AWS Certified DevOps Engineer – Professional (DOP-C02) — Question 328
A DevOps engineer manages a Java-based application that runs in an Amazon Elastic Container Service (Amazon ECS) cluster on AWS Fargate. Auto scaling has not been configured for the application.
The DevOps engineer has determined that the Java Virtual Machine (JVM) thread count is a good indicator of when to scale the application. The application serves customer traffic on port 8080 and makes JVM metrics available on port 9404.
Application use has recently increased. The DevOps engineer needs to configure auto scaling for the application.

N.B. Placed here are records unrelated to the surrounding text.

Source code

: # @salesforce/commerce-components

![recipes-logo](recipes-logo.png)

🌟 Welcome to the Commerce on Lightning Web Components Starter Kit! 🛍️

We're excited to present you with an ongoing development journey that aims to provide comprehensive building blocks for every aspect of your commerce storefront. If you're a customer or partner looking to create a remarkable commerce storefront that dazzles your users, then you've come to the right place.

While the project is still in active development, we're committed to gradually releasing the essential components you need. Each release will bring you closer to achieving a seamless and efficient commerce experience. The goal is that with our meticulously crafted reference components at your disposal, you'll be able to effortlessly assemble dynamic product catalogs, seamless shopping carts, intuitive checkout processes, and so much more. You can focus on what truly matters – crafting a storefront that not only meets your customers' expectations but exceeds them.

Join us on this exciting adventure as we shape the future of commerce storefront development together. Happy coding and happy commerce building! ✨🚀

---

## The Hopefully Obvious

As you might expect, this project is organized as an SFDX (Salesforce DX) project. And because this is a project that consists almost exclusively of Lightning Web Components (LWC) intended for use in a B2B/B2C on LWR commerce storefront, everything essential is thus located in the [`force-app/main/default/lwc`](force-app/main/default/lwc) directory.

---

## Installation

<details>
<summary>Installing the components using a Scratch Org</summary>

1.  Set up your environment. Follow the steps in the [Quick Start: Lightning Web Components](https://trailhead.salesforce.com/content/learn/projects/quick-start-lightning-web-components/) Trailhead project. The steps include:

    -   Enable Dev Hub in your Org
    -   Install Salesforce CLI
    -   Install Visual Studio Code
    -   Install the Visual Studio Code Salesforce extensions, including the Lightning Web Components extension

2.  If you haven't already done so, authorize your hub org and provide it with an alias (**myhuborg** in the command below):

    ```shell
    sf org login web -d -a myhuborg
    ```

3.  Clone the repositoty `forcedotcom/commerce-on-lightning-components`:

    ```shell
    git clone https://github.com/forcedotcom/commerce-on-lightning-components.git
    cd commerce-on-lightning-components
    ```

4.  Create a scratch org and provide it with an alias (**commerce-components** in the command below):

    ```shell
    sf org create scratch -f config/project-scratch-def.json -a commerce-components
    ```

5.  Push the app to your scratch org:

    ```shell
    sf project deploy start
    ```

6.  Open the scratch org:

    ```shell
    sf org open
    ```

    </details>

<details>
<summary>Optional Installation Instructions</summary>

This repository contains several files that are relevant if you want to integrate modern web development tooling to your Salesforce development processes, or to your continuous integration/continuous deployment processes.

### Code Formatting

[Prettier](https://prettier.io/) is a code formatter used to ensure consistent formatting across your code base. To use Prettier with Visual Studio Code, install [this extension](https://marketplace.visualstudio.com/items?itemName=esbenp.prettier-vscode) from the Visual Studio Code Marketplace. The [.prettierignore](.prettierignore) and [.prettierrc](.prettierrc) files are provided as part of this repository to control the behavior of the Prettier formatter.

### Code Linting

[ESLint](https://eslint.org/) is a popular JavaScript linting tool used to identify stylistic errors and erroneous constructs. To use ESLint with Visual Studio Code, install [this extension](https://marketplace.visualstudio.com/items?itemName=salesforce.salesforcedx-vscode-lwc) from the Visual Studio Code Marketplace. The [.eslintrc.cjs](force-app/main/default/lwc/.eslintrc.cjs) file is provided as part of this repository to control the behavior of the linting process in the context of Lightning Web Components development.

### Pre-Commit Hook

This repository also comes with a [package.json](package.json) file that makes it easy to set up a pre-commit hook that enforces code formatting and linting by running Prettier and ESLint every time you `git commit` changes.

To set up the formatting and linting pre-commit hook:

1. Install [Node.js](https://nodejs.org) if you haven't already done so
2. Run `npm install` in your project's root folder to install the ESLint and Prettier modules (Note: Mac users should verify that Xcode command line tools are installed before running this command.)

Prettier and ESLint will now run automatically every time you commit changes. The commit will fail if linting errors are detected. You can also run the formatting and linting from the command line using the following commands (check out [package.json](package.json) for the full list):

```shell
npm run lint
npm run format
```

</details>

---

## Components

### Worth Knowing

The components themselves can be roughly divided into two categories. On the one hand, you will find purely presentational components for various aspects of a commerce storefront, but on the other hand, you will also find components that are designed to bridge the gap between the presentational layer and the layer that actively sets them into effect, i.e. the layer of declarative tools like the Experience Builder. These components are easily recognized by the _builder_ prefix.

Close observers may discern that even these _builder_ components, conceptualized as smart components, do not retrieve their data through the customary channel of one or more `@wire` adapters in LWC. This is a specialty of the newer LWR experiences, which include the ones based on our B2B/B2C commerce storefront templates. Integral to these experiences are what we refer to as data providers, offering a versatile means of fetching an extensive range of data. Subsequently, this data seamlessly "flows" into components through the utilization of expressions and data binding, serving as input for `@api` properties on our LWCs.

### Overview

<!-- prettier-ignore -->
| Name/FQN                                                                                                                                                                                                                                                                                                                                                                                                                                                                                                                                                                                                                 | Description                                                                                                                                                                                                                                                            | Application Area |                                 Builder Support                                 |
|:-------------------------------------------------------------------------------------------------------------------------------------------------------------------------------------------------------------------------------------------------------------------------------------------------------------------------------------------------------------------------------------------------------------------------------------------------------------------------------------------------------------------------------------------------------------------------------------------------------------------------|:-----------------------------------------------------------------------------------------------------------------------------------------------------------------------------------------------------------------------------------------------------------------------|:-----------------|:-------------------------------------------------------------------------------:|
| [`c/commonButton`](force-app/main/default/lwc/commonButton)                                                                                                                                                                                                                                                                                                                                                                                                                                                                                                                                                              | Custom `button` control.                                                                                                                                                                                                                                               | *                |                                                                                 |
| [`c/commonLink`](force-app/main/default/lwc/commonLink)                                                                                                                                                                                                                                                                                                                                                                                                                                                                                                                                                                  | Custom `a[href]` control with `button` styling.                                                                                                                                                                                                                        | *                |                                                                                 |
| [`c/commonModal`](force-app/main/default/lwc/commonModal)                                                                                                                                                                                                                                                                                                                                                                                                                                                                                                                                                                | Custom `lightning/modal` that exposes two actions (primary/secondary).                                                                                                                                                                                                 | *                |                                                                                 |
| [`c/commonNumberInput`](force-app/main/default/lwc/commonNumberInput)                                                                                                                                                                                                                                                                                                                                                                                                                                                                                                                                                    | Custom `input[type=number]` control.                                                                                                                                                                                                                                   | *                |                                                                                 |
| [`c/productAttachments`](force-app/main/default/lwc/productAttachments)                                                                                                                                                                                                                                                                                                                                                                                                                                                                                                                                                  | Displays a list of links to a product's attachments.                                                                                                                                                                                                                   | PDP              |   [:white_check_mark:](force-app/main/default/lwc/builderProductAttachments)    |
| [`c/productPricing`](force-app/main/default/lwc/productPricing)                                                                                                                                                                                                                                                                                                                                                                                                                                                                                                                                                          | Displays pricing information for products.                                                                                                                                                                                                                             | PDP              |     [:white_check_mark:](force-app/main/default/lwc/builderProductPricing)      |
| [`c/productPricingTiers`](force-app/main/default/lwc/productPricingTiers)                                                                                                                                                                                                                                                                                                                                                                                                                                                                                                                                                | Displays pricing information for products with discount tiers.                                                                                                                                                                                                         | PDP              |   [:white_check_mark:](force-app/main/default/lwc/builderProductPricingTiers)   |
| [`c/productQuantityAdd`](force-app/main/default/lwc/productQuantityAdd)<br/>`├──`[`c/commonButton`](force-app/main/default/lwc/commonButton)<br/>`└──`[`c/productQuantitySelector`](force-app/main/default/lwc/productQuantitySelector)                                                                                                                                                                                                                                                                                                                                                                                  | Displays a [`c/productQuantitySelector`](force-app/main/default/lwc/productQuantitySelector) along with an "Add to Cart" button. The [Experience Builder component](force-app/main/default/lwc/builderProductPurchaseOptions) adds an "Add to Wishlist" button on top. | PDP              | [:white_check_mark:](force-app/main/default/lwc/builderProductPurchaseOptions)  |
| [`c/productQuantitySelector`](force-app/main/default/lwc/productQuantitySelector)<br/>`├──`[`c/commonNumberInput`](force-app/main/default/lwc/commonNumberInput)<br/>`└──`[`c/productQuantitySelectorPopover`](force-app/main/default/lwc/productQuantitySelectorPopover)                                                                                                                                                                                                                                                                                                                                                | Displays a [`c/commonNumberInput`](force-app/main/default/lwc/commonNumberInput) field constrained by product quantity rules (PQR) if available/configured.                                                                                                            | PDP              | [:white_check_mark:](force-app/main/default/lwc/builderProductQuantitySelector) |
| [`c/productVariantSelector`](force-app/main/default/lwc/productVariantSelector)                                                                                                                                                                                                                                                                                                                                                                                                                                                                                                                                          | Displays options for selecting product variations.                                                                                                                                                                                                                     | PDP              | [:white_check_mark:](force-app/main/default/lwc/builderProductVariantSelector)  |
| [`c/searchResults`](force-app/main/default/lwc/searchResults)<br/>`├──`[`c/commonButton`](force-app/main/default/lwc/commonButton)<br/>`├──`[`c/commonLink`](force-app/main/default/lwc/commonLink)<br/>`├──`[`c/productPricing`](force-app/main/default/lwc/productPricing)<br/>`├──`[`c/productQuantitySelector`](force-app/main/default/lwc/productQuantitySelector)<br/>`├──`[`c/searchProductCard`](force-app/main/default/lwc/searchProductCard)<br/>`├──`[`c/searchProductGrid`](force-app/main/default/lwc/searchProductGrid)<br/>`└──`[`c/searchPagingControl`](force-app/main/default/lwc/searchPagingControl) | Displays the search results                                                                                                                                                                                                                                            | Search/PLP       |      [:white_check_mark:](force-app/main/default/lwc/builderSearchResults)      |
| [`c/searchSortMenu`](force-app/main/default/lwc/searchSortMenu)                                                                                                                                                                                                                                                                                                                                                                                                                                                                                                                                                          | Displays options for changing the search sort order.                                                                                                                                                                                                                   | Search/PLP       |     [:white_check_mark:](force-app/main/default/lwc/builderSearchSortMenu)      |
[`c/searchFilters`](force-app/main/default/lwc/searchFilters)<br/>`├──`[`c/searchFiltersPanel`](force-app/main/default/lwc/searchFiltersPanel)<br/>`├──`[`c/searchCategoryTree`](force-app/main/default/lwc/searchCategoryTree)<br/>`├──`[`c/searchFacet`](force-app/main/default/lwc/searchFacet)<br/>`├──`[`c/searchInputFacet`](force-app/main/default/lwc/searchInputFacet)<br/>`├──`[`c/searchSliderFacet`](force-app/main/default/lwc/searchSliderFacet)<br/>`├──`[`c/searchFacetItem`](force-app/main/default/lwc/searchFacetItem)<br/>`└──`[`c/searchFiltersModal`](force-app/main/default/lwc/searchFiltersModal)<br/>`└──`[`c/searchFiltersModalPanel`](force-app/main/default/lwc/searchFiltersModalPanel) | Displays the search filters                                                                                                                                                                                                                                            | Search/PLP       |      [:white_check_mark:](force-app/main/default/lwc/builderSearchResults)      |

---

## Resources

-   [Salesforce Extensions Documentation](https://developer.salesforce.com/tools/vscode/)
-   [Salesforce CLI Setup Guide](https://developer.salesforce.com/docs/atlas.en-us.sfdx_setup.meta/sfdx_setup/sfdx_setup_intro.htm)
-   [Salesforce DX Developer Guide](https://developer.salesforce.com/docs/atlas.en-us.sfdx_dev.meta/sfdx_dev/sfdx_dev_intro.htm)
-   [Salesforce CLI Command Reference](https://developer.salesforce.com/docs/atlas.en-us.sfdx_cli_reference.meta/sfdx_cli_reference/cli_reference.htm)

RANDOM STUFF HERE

Which solution will meet these requirements with the LEAST operational overhead? (Choose two.)
Answer options
- A. Deploy the Amazon CloudWatch agent as a container sidecar. Configure the CloudWatch agent to retrieve JVM metrics from port 9404. Create CloudWatch alarms on the JVM thread count metric to scale the application. Add a step scaling policy in Fargate to scale up and scale down based on the CloudWatch alarms.
- B. Deploy the Amazon CloudWatch agent as a container sidecar. Configure a metric filter for the JVM thread count metric on the CloudWatch log group for the CloudWatch agent. Add a target tracking policy in Fargate. Select the metric from the metric filter as a scale target.
- C. Create an Amazon Managed Service for Prometheus workspace. Deploy AWS Distro for OpenTelemetry as a container sidecar to publish the JVM metrics from port 9404 to the Prometheus workspace. Configure rules for the workspace to use the JVM thread count metric to scale the application. Add a step scaling policy in Fargate. Select the Prometheus rules to scale up and scaling down.
- D. Create an Amazon Managed Service for Prometheus workspace. Deploy AWS Distro for OpenTelemetry as a container sidecar to retrieve JVM metrics from port 9404 to publish the JVM metrics from port 9404 to the Prometheus workspace. Add a target tracking policy in Fargate. Select the Prometheus metric as a scale target.
Correct answer: A, D
Explanation
Option A is correct because deploying the CloudWatch agent as a sidecar to collect Prometheus metrics on port 9404 and using step scaling based on CloudWatch alarms is a standard, low-overhead way to scale ECS. Option D is correct because using AWS Distro for OpenTelemetry (ADOT) as a sidecar to send metrics to Amazon Managed Service for Prometheus allows target tracking scaling using the Prometheus metrics. Options B and C are incorrect because they introduce unnecessary overhead or describe unsupported scaling mechanisms directly from Prometheus rules.